Sovyetler ve darbeler kıtası Afrika

Kavas, bu şekilde 1960’lı yıllara gelindiğini, devamında da Afrika’daki sömürge ülkelerde Avrupa’ya hizmet edecek iktidarlar oluşturulduğunu söyledi. Kavas, “İktidarlara gelen insanların tamamına yakını, eski sömürgecilerin açtığı sınırlı sayıdaki okullarda yetişmiş insanlardı. O insanların sömürgeye en karşı olanı bile sonuçta Fransa’ya karşıysa İngiltere tarafını destekliyor, İngiltere’ye karşıysa Fransa veya İtalya tarafını destekliyordu” dedi.

1960-1990 yılları arasında Afrika’da Sovyetler Birliği’nin devreye girdiğini belirten Kavas, Sovyetler’in Afrika’yı Avrupa devletleri kadar tanımadığını ancak Afrika’nın gelecek nesillerini yetiştirmek üzere kendi ülkesinde bir üniversite açıp çok sayıda Afrikalı genci bu üniversitede yetiştirdiğini anlattı. Kavas, “Marksist Leninist akımlarla yetişen bu gençler daha sonra ya iktidara geldiler veya en güçlü direniş hareketlerini oluşturdular ve 1960’tan 1990’a kadar Afrika adeta darbeler kıtası hâline geldi” dedi.

Batı’nın Afrika tanımı

Avrupa’nın, Afrika kıtasını “gelişmiş” ve “gelişmekte olan ülkeler” tasnifinin dışında ürettiği “Üçündü dünya ülkeleri” tâbiriyle tanımladığını belirten Kavas, “Az gelişmişlik bir bütündür, parçalanamaz” sözü kullanıma sokularak bölgeyle alay edildiğini ifade etti.
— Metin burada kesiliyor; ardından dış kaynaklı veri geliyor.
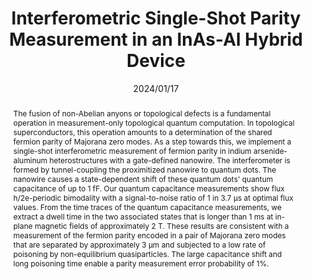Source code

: ---
layout: publication

title: "Interferometric Single-Shot Parity Measurement in an InAs-Al Hybrid Device"
date: "2024/01/17"

authors: ["Morteza Aghaee", "Alejandro Alcaraz Ramirez", "Zulfi Alam", "Rizwan Ali", "Mariusz Andrzejczuk", "Andrey Antipov", "Mikhail Astafev", "Amin Barzegar", "Bela Bauer", "Jonathan Becker", "Umesh Kumar Bhaskar", "Alex Bocharov", "Srini Boddapati", "David Bohn", "Jouri Bommer", "Leo Bourdet", "Arnaud Bousquet", "Samuel Boutin", "Lucas Casparis", "Benjamin James Chapman", "Sohail Chatoor", "Anna Wulff Christensen", "Cassandra Chua", "Patrick Codd", "William Cole", "Paul Cooper", "Fabiano Corsetti", "Ajuan Cui", "Paolo Dalpasso", "Juan Pablo Dehollain", "Gijs de Lange", "Michiel de Moor", "Andreas Ekefjärd", "Tareq El Dandachi", "Juan Carlos Estrada Saldaña", "Saeed Fallahi", "Luca Galletti", "Geoff Gardner", "Deshan Govender", "Flavio Griggio", "Ruben Grigoryan", "Sebastian Grijalva", "Sergei Gronin", "Jan Gukelberger", "Marzie Hamdast", "Firas Hamze", "Esben Bork Hansen", "Sebastian Heedt", "Zahra Heidarnia", "Jesús Herranz Zamorano", "Samantha Ho", "Laurens Holgaard", "John Hornibrook", "Jinnapat Indrapiromkul", "Henrik Ingerslev", "Lovro Ivancevic", "Thomas Jensen", "Jaspreet Jhoja", "Jeffrey Jones", "Konstantin V. Kalashnikov", "Ray Kallaher", "Rachpon Kalra", "Farhad Karimi", "Torsten Karzig", "Cameron King", "Maren Elisabeth Kloster", "Christina Knapp", "Dariusz Kocon", "Jonne Koski", "Pasi Kostamo", "Mahesh Kumar", "Tom Laeven", "Thorvald Larsen", "Jason Lee", "Kyunghoon Lee", "Grant Leum", "Kongyi Li", "Tyler Lindemann", "Matthew Looij", "Julie Love", "Marijn Lucas", "Roman Lutchyn", "Morten Hannibal Madsen", "Nash Madulid", "Albert Malmros", "Michael Manfra", "Devashish Mantri", "Signe Brynold Markussen", "Esteban Martinez", "Marco Mattila", "Robert McNeil", "Antonio B. Mei", "Ryan V. Mishmash", "Gopakumar Mohandas", "Christian Mollgaard", "Trevor Morgan", "George Moussa", "Chetan Nayak", "Jens Hedegaard Nielsen", "Jens Munk Nielsen ", "William Hvidtfelt Padkær Nielsen", "Bas Nijholt", "Mike Nystrom", "Eoin O'Farrell", "Thomas Ohki", "Keita Otani", "Brian Paquelet Wütz", "Sebastian Pauka", "Karl Petersson", "Luca Petit", "Dima Pikulin", "Guen Prawiroatmodjo", "Frank Preiss", "Eduardo Puchol Morejon", "Mohana Rajpalke", "Craig Ranta", "Katrine Rasmussen", "David Razmadze", "Outi Reentila", "David J. Reilly", "Yuan Ren", "Ken Reneris", "Richard Rouse", "Ivan Sadovskyy", "Lauri Sainiemi", "Irene Sanlorenzo", "Emma Schmidgall", "Cristina Sfiligoj", "Mustafeez Bashir Shah", "Kevin Simoes", "Shilpi Singh", "Sarat Sinha", "Thomas Soerensen", "Patrick Sohr", "Tomas Stankevic", "Lieuwe Stek", "Eric Stuppard", "Henri Suominen", "Judith Suter", "Sam Teicher", "Nivetha Thiyagarajah", "Raj Tholapi", "Mason Thomas", "Emily Toomey", "Josh Tracy", "Michelle Turley", "Shivendra Upadhyay", "Ivan Urban", "Kevin Van Hoogdalem", "David J. Van Woerkom", "Dmitrii V. Viazmitinov", "Dominik Vogel", "John Watson", "Alex Webster", "Joseph Weston", "Georg W. Winkler", "Di Xu", "Chung Kai Yang", "Emrah Yucelen", "Roland Zeisel", "Guoji Zheng", "Justin Zilke"]

type: "paper"

abstract: "The fusion of non-Abelian anyons or topological defects is a fundamental operation in measurement-only topological quantum computation. In topological superconductors, this operation amounts to a determination of the shared fermion parity of Majorana zero modes. As a step towards this, we implement a single-shot interferometric measurement of fermion parity in indium arsenide-aluminum heterostructures with a gate-defined nanowire. The interferometer is formed by tunnel-coupling the proximitized nanowire to quantum dots. The nanowire causes a state-dependent shift of these quantum dots' quantum capacitance of up to 1 fF. Our quantum capacitance measurements show flux h/2e-periodic bimodality with a signal-to-noise ratio of 1 in 3.7 μs at optimal flux values. From the time traces of the quantum capacitance measurements, we extract a dwell time in the two associated states that is longer than 1 ms at in-plane magnetic fields of approximately 2 T. These results are consistent with a measurement of the fermion parity encoded in a pair of Majorana zero modes that are separated by approximately 3 μm and subjected to a low rate of poisoning by non-equilibrium quasiparticles. The large capacitance shift and long poisoning time enable a parity measurement error probability of 1%."

link_name: "arxiv:2401.09549"
link: "https://arxiv.org/abs/2401.09549"

pdf_link: "https://arxiv.org/pdf/2401.09549"
---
Kavas, “Yani ekonomisi düzelmez, insanların eğitimi düzelmez, sosyal yapı düzelmez, kültürel anlamda herhangi bir şey yapamazsınız… 1960-90 arasında Batı, adeta ‘Biz aslında sizi bir daha ayağa kalkamayacak şekilde diz çöktürdük. Siz bu hâlinizle devam edeceksiniz. Biz, ihtiyaç duydukça sizi kullanacağız’ tavrı içinde oldu” dedi.

Ve Çin Afrika’da

1990’lı yıllarda Çin’in, Hindistan’ın, Brezilya’nın bu düzeni bozmaya başladığını belirten Kavas, Avrupa’nın ise bu süreçte bütün dikkatini büyük bir tehlike ve tehdit olarak gördüğü İslâmî hareketlere çevirdiğini, bu ilgi kaymasından faydalanan Çin’in de Afrika’da inanılmaz bir şekilde hamleler yaptığını anlattı. Kavas, “Afrikalılar, Çin’in hamlelerini alkışlarla karşıladılar. Hâlâ da öyleler. Yani, Çin’in Afrika’ya olan ilgisini kendileri açısından ‘Bizim kabuğumuzu kıran, bizi kalkındıran, dünyaya açan bir ilgi” şeklinde görmeye başladılar” diye konuştu.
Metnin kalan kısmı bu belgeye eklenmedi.